• _WHAT YOU SHOULD DO_
Copy verbatim the block of lines in the entries below whose first line contains "because it provides" and whose last line contains "fonts, bigger window". Leave out all other lines.

• _MATERIAL SHOWN_

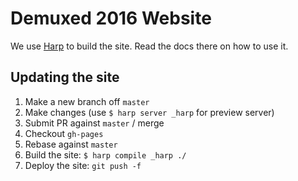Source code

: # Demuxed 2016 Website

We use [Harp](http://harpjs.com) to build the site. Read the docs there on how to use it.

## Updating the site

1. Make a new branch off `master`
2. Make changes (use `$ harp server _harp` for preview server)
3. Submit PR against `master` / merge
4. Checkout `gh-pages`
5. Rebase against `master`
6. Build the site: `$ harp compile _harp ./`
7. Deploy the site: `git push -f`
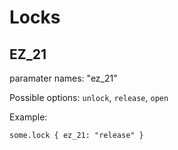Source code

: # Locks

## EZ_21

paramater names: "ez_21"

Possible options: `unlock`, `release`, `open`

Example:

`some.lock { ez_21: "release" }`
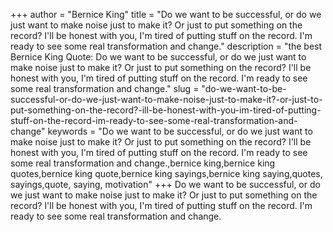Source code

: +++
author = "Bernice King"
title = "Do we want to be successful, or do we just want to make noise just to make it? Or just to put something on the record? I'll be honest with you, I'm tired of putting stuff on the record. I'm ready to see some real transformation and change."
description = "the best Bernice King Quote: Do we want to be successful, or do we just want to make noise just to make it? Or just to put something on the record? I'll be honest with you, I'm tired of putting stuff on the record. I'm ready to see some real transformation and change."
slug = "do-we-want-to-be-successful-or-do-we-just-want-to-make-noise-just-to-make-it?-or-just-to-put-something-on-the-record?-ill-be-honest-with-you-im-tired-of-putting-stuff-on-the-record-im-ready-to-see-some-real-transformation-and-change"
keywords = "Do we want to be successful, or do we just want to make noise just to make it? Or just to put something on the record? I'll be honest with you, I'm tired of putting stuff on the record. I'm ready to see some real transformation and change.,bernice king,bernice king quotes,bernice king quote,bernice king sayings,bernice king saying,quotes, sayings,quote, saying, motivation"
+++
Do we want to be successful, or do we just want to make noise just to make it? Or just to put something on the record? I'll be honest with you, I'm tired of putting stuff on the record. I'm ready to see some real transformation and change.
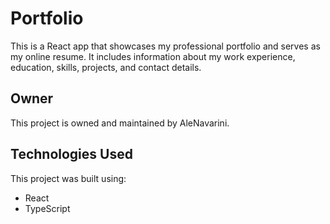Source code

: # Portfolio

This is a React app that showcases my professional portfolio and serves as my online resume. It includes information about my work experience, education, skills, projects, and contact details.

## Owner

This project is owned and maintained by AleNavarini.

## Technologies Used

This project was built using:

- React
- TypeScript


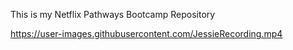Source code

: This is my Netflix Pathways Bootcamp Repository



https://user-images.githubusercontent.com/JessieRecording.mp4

---

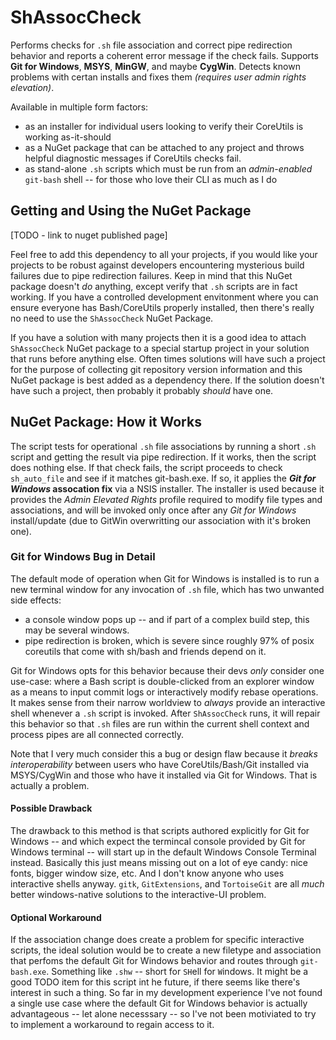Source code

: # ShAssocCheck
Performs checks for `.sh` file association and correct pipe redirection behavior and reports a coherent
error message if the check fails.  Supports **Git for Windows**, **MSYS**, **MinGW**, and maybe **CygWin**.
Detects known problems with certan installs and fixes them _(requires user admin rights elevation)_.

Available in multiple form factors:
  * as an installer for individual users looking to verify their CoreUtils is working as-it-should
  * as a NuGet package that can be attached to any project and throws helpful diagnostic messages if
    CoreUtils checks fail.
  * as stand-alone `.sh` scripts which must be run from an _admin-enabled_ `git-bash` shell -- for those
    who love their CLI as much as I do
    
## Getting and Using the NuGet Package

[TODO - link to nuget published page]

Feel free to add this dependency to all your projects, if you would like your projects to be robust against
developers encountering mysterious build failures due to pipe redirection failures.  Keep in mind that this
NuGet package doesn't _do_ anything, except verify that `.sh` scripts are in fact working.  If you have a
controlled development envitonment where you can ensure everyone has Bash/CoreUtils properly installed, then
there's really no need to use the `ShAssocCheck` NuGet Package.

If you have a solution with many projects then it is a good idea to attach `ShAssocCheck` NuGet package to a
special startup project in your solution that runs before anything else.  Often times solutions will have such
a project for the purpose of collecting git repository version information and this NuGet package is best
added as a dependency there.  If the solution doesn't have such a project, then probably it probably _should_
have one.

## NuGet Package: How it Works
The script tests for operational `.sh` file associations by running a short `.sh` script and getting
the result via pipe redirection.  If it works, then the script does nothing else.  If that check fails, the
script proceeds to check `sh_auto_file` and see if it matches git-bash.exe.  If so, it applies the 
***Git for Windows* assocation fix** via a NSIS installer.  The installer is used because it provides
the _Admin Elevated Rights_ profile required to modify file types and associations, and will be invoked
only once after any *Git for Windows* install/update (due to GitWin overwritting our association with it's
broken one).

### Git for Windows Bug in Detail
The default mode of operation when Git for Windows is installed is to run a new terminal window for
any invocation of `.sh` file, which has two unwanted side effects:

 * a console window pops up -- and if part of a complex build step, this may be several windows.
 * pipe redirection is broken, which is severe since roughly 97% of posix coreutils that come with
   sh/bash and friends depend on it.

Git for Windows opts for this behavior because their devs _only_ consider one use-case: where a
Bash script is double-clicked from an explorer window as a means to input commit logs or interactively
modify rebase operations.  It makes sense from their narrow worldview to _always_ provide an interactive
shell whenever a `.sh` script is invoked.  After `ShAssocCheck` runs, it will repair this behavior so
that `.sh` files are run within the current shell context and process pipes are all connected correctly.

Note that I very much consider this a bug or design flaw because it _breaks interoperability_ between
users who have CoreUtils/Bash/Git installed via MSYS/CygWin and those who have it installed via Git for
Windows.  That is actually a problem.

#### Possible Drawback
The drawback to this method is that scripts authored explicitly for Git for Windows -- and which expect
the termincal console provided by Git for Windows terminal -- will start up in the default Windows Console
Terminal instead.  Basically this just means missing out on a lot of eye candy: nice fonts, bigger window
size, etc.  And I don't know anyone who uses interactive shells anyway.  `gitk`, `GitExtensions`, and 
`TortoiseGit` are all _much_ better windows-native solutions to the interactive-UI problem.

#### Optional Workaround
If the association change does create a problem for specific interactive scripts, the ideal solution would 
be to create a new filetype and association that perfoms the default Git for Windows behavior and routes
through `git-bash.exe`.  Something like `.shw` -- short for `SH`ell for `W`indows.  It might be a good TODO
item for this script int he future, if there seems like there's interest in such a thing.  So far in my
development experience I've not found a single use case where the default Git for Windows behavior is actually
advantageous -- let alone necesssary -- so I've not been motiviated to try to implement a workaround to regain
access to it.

• _EXPECTED ANSWER_
***Git for Windows* assocation fix** via a NSIS installer.  The installer is used because it provides
the _Admin Elevated Rights_ profile required to modify file types and associations, and will be invoked
only once after any *Git for Windows* install/update (due to GitWin overwritting our association with it's
broken one).

### Git for Windows Bug in Detail
The default mode of operation when Git for Windows is installed is to run a new terminal window for
any invocation of `.sh` file, which has two unwanted side effects:

 * a console window pops up -- and if part of a complex build step, this may be several windows.
 * pipe redirection is broken, which is severe since roughly 97% of posix coreutils that come with
   sh/bash and friends depend on it.

Git for Windows opts for this behavior because their devs _only_ consider one use-case: where a
Bash script is double-clicked from an explorer window as a means to input commit logs or interactively
modify rebase operations.  It makes sense from their narrow worldview to _always_ provide an interactive
shell whenever a `.sh` script is invoked.  After `ShAssocCheck` runs, it will repair this behavior so
that `.sh` files are run within the current shell context and process pipes are all connected correctly.

Note that I very much consider this a bug or design flaw because it _breaks interoperability_ between
users who have CoreUtils/Bash/Git installed via MSYS/CygWin and those who have it installed via Git for
Windows.  That is actually a problem.

#### Possible Drawback
The drawback to this method is that scripts authored explicitly for Git for Windows -- and which expect
the termincal console provided by Git for Windows terminal -- will start up in the default Windows Console
Terminal instead.  Basically this just means missing out on a lot of eye candy: nice fonts, bigger window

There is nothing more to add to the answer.